Today, to get more cases a day completed means that I have less time per case. And I also want to do more cases with less radiation exposure. To be entirely truthful, I also have fewer staff. With hospitals crunching costs, sometimes I may have only one tech – nologist available to me on call, and I need that one technologist to be able to do everything. So how does Azurion solve all of these things? Well, by increasing efficiency in the lab, Azurion allows me to do procedures in less time. We actually did some usability testing with over 60 users. These were not just physicians but also technologists throughout North America and Europe. Over 90% felt that Azurion would allow them to become more efficient in the lab.

So if I can shave of five or 10 minutes a case over the course of a busy day, this could add up to maybe an extra case per day. At the same time, I can also use dose reduction tech – nology and new positioning features built into the system to significantly reduce radiation dose for patients and staff. Azurion allows the technologist to control every aspect of this system from the table side via touchscreen. I think all interventionists have been in the situation where they have technologists who have to take off their gloves to go into a control room, or somewhere else, to operate a piece of equipment before coming back and scrubbing in again, and this process goes on, back and forth, during an acute intervention, simply because you are short on staff. That is now gone because you can now control Azurion and these connected devices, all while scrubbed and directly from the tableside. I think these are just a few ways that Azurion addresses doing more with less.

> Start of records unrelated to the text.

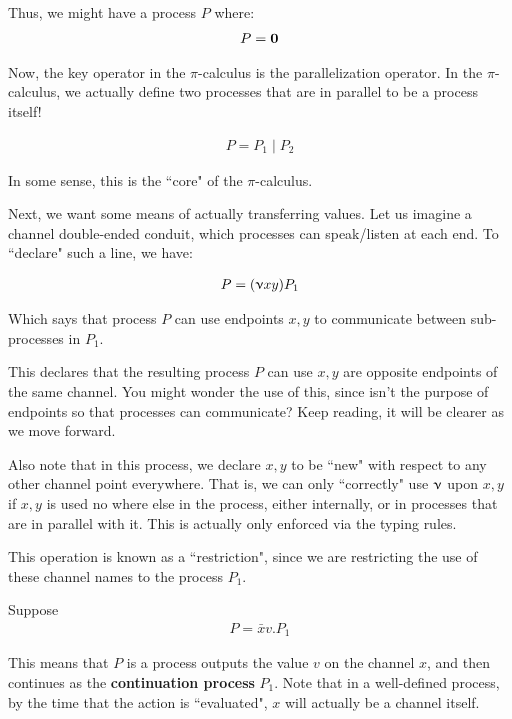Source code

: Thus, we might have a process $P$ where:
\begin{align*}
    P = \textbf{0}
\end{align*}


Now, the key operator in the $\pi$-calculus is the parallelization operator. In the $\pi$-calculus, we actually define two processes that are in parallel to be a process itself!

\begin{align*}
    P = P_1 \mid P_2
\end{align*}

In some sense, this is the ``core" of the $\pi$-calculus.

Next, we want some means of actually transferring values. Let us imagine a channel double-ended conduit, which processes can speak/listen at each end. To ``declare" such a line, we have:

\begin{align*}
P = (\upnu xy)P_1
\end{align*}

Which says that process $P$ can use endpoints $x,y$ to communicate between sub-processes in $P_1$.

This declares that the resulting process $P$ can use $x,y$ are opposite endpoints of the same channel. You might wonder the use of this, since isn't the purpose of endpoints so that processes can communicate? Keep reading, it will be clearer as we move forward.

Also note that in this process, we declare $x,y$ to be ``new" with respect to any other channel point everywhere. That is, we can only ``correctly" use $\upnu$ upon $x,y$ if $x,y$ is used no where else in the process, either internally, or in processes that are in parallel with it. This is actually only enforced via the typing rules.

This operation is known as a ``restriction", since we are restricting the use of these channel names to the process $P_1$.

Suppose
\begin{align*}
    P = \bar{x}v.P_1
\end{align*}

This means that $P$ is a process outputs the value $v$ on the channel $x$, and then continues as the \textbf{continuation process} $P_1$. Note that in a well-defined process, by the time that the action is ``evaluated", $x$ will actually be a channel itself.

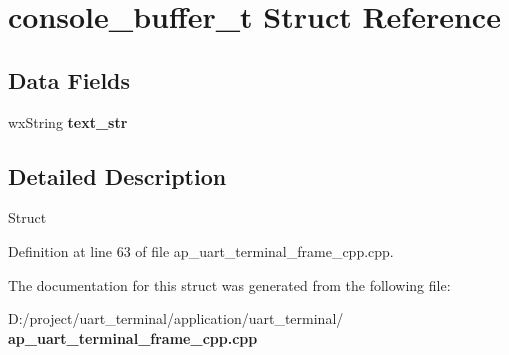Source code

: \section{console\+\_\+buffer\+\_\+t Struct Reference}
\label{structconsole__buffer__t}
\subsection*{Data Fields}
\begin{DoxyCompactItemize}
\item 
\mbox{\label{structconsole__buffer__t_ae027b01a16a8b9ded760f0ead4d7a951}} 
wx\+String {\bfseries text\+\_\+str}
\end{DoxyCompactItemize}


\subsection{Detailed Description}
Struct 

Definition at line 63 of file ap\+\_\+uart\+\_\+terminal\+\_\+frame\+\_\+cpp.\+cpp.



The documentation for this struct was generated from the following file\+:\begin{DoxyCompactItemize}
\item 
D\+:/project/uart\+\_\+terminal/application/uart\+\_\+terminal/\textbf{ ap\+\_\+uart\+\_\+terminal\+\_\+frame\+\_\+cpp.\+cpp}\end{DoxyCompactItemize}
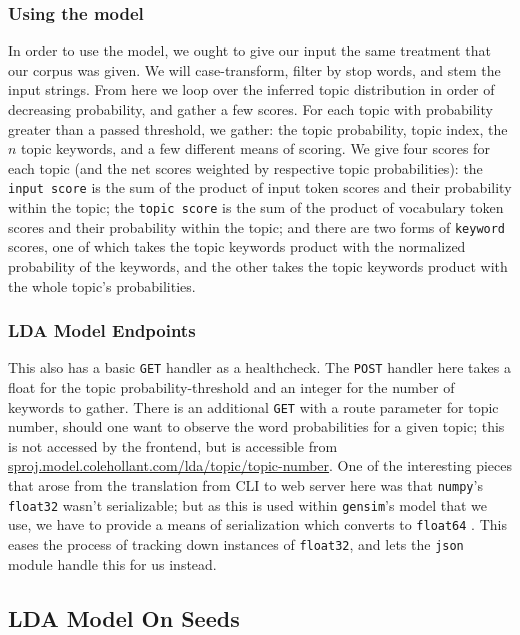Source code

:\documentclass[11pt, twoside, reqno]{book}
\begin{document}
\subsubsection{\textbf{Using the model}}

In order to use the model, we ought to give our input the same treatment that our corpus was given. We will case-transform, filter by stop words, and stem the input strings. From here we loop over the inferred topic distribution in order of decreasing probability, and gather a few scores. For each topic with probability greater than a passed threshold, we gather: the topic probability, topic index, the $n$ topic keywords, and a few different means of scoring. We give four scores for each topic (and the net scores weighted by respective topic probabilities): the \texttt{input score} is the sum of the product of input token scores and their probability within the topic; the \texttt{topic score} is the sum of the product of vocabulary token scores and their probability within the topic; and there are two forms of \texttt{keyword} scores, one of which takes the topic keywords product with the normalized probability of the keywords, and the other takes the topic keywords product with the whole topic's probabilities.

\subsubsection{\textbf{LDA Model Endpoints}}

This also has a basic \texttt{GET} handler as a healthcheck. The \texttt{POST} handler here takes a float for the topic probability-threshold and an integer for the number of keywords to gather. There is an additional \texttt{GET} with a route parameter for topic number, should one want to observe the word probabilities for a given topic; this is not accessed by the frontend, but is accessible from \href{https://sproj.model.colehollant.com/lda/topic/1}{sproj.model.colehollant.com/lda/topic/\<topic-number\>}. One of the interesting pieces that arose from the translation from CLI to web server here was that \texttt{numpy}'s \texttt{float32} wasn't serializable; but as this is used within \texttt{gensim}'s model that we use, we have to provide a means of serialization which converts to \texttt{float64} \cite{Howtoser37:online}. This eases the process of tracking down instances of \texttt{float32}, and lets the \texttt{json} module handle this for us instead.

\subsection{LDA Model On Seeds}
\end{document}

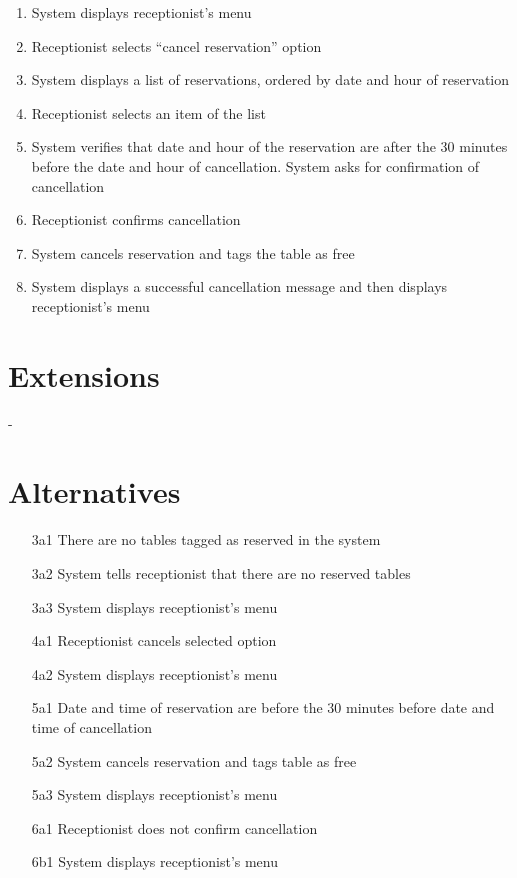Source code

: \documentclass[a4paper,11pt,oneside]{book}
\newcommand{\tinytodo}[2][]{\todo[caption={#2}, size=\footnotesize, #1]{\renewcommand{\baselinestretch}{0.5}\selectfont#2\par}}
\newcommand{\cancel}[1]{#1 cancels selected option}
\newcommand{\menu}[1]{System displays #1's menu}
\begin{document}
\begin{enumerate}
\item \menu{receptionist}\tinytodo{pre?}
\item Receptionist selects ``cancel reservation'' option
\item System displays a list of reservations, ordered by date and hour of reservation
\item Receptionist selects an item of the list
\item System verifies that date and hour of the reservation are after the 30 minutes before the date and hour of cancellation. System asks for confirmation of cancellation
\item Receptionist confirms cancellation
\item System cancels reservation and tags the table as free
\item System displays a successful cancellation message and \tinytodo{split?} then displays receptionist's menu
\end{enumerate}

\section{Extensions}

-

\section{Alternatives}

\begin{enumerate}
  \item [3a1] There are no tables tagged as reserved in the system
  \item [3a2] System tells receptionist that there are no reserved tables
  \item [3a3] \menu{receptionist}
    \\
  \item [4a1] \cancel{Receptionist}
  \item [4a2] \menu{receptionist}
    \\
  \item [5a1] Date and time of reservation are before the 30 minutes before date and time of cancellation
  \item [5a2] System cancels reservation and tags table as free
  \item [5a3] \menu{receptionist}
    \\
  \item [6a1] Receptionist does not confirm cancellation
  \item [6b1] \menu{receptionist}
\end{enumerate}
\end{document}
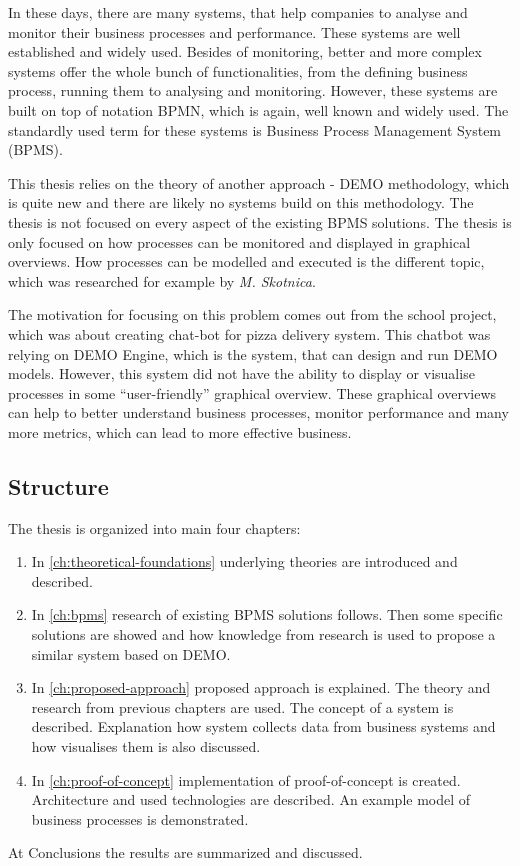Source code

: In these days, there are many systems, that help companies to analyse and monitor their business processes and performance. These systems are well established and widely used. Besides of monitoring, better and more complex systems offer the whole bunch of functionalities, from the defining business process, running them to analysing and monitoring. However, these systems are built on top of notation BPMN, which is again, well known and widely used. The standardly used term for these systems is Business Process Management System (BPMS).

This thesis relies on the theory of another approach - DEMO methodology, which is quite new and there are likely no systems build on this methodology. The thesis is not focused on every aspect of the existing BPMS solutions. The thesis is only focused on how processes can be monitored and displayed in graphical overviews. How processes can be modelled and executed is the different topic, which was researched for example by \textit{M. Skotnica}\cite{diploma-skotnica-2016}. 

The motivation for focusing on this problem comes out from the school project, which was about creating chat-bot for pizza delivery system. This chatbot was relying on DEMO Engine, which is the system, that can design and run DEMO models. However, this system did not have the ability to display or visualise processes in some ``user-friendly'' graphical overview. These graphical overviews can help to better understand business processes, monitor performance and many more metrics, which can lead to more effective business.

\subsection{Structure}
The thesis is organized into main four chapters:
\begin{enumerate}
\item In \cref{ch:theoretical-foundations} underlying theories are introduced and described.
\item In \cref{ch:bpms} research of existing BPMS solutions follows. Then some specific solutions are showed and how knowledge from research is used to propose a similar system based on DEMO.
\item In \cref{ch:proposed-approach} proposed approach is explained. The theory and research from previous chapters are used. The concept of a system is described. Explanation how system collects data from business systems and how visualises them is also discussed.
\item In \cref{ch:proof-of-concept} implementation of proof-of-concept is created. Architecture and used technologies are described. An example model of business processes is demonstrated.
\end{enumerate}

At Conclusions the results are summarized and discussed.



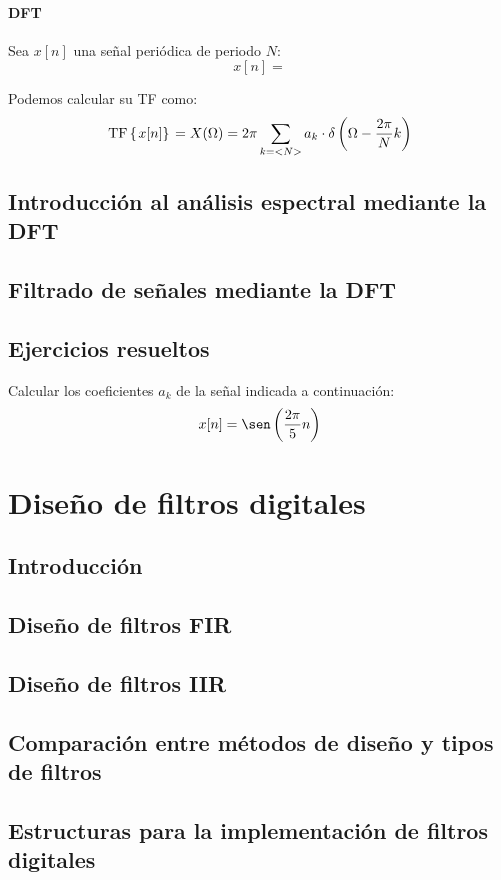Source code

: \documentclass[a4paper]{book}
\begin{document}
\subsubsection{DFT}

Sea $x[n]$ una señal periódica de periodo $N$: \[ x[n] = \]

Podemos calcular su TF como:
\[ \mathrm{TF} \left\lbrace \left. x[n] \right\rbrace \right. = X(\Omega ) = 2\pi \sum_{k=<N>}a_k \cdot \delta \left( \Omega - \frac{2\pi}{N}k \right)\]

\section{Introducción al análisis espectral mediante la DFT}

\section{Filtrado de señales mediante la DFT}

\section{Ejercicios resueltos}


Calcular los coeficientes $a_k$ de la señal indicada a continuación: \[ x[n] = \sen \left( \frac{2\pi}{5}n \right) \]



\chapter{Diseño de filtros digitales} \label{temaDeFiltros}

\section{Introducción}

\section{Diseño de filtros FIR}

\section{Diseño de filtros IIR}

\section{Comparación entre métodos de diseño y tipos de filtros}

\section{Estructuras para la implementación de filtros digitales}

\end{document}

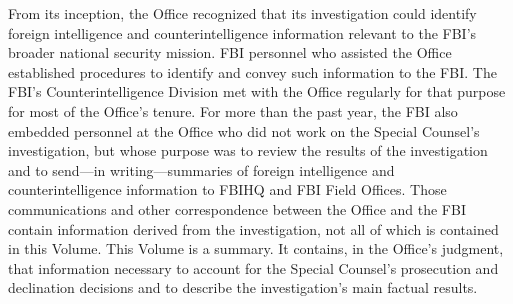 From its inception, the Office recognized that its investigation could identify foreign intelligence and counterintelligence information relevant to the FBI's broader national security mission.
FBI personnel who assisted the Office established procedures to identify and convey such information to the FBI.
The FBI's Counterintelligence Division met with the Office regularly for that purpose for most of the Office's tenure.
For more than the past year, the FBI also embedded personnel at the Office who did not work on the Special Counsel's investigation, but whose purpose was to review the results of the investigation and to send---in writing---summaries of foreign intelligence and counterintelligence information to FBIHQ and FBI Field Offices.
Those communications and other correspondence between the Office and the FBI contain information derived from the investigation, not all of which is contained in this Volume.
This Volume is a summary.
It contains, in the Office's judgment, that information necessary to account for the Special Counsel's prosecution and declination decisions and to describe the investigation's main factual results.

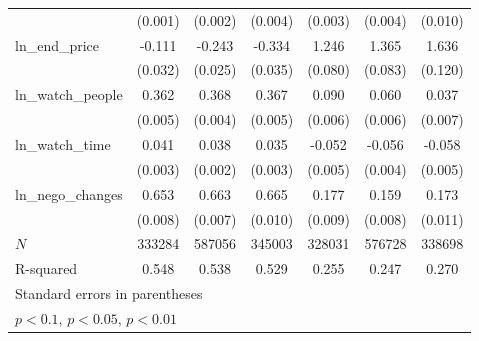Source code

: {\begin{tabular}{l*{6}{c}}
            &     (0.001)         &     (0.002)         &     (0.004)         &     (0.003)         &     (0.004)         &     (0.010)         \\
\addlinespace
ln\_end\_price&      -0.111\sym{***}&      -0.243\sym{***}&      -0.334\sym{***}&       1.246\sym{***}&       1.365\sym{***}&       1.636\sym{***}\\
            &     (0.032)         &     (0.025)         &     (0.035)         &     (0.080)         &     (0.083)         &     (0.120)         \\
\addlinespace
ln\_watch\_people&       0.362\sym{***}&       0.368\sym{***}&       0.367\sym{***}&       0.090\sym{***}&       0.060\sym{***}&       0.037\sym{***}\\
            &     (0.005)         &     (0.004)         &     (0.005)         &     (0.006)         &     (0.006)         &     (0.007)         \\
\addlinespace
ln\_watch\_time&       0.041\sym{***}&       0.038\sym{***}&       0.035\sym{***}&      -0.052\sym{***}&      -0.056\sym{***}&      -0.058\sym{***}\\
            &     (0.003)         &     (0.002)         &     (0.003)         &     (0.005)         &     (0.004)         &     (0.005)         \\
\addlinespace
ln\_nego\_changes&       0.653\sym{***}&       0.663\sym{***}&       0.665\sym{***}&       0.177\sym{***}&       0.159\sym{***}&       0.173\sym{***}\\
            &     (0.008)         &     (0.007)         &     (0.010)         &     (0.009)         &     (0.008)         &     (0.011)         \\
\midrule
\(N\)       &      333284         &      587056         &      345003         &      328031         &      576728         &      338698         \\
R-squared   &       0.548         &       0.538         &       0.529         &       0.255         &       0.247         &       0.270         \\
\bottomrule
\multicolumn{7}{l}{\footnotesize Standard errors in parentheses}\\
\multicolumn{7}{l}{\footnotesize \sym{*} \(p<0.1\), \sym{**} \(p<0.05\), \sym{***} \(p<0.01\)}\\
\end{tabular}
}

Who were the thought leaders in interventional radiology who collaborated and contributed to Azurion’s development? 

A few of our interventional radiology collaborators for Azurion have been Barry T Katzen, founder and chief medical executive of the Miami Cardiac and Vascular Institute, Baptist Health South Florida (Miami, USA; See Katzen’s article on critical limb ischaemia treatments on page 35); Marco van Strijen, St Antonius Hospital (Nieuwegein, the Netherlands); Ralf-Thorsten Hoffmann chief of Interventional Radiology, Dresden University Hospital (Dresden, Germany); and Otto Elgersma, Albert Schweitzer Hospital (Dordrecht, the Netherlands). Cardiologists, surgeons, technologists and administrators also collaborated with us from 20 sites around the globe.

Azurion is the result of a long development programme and collaboration with leading clinicians in the field. You cannot create these technologies in a vacuum and then put them out there and expect them to be used. We firmly believe that collaboration leads to the best innovation.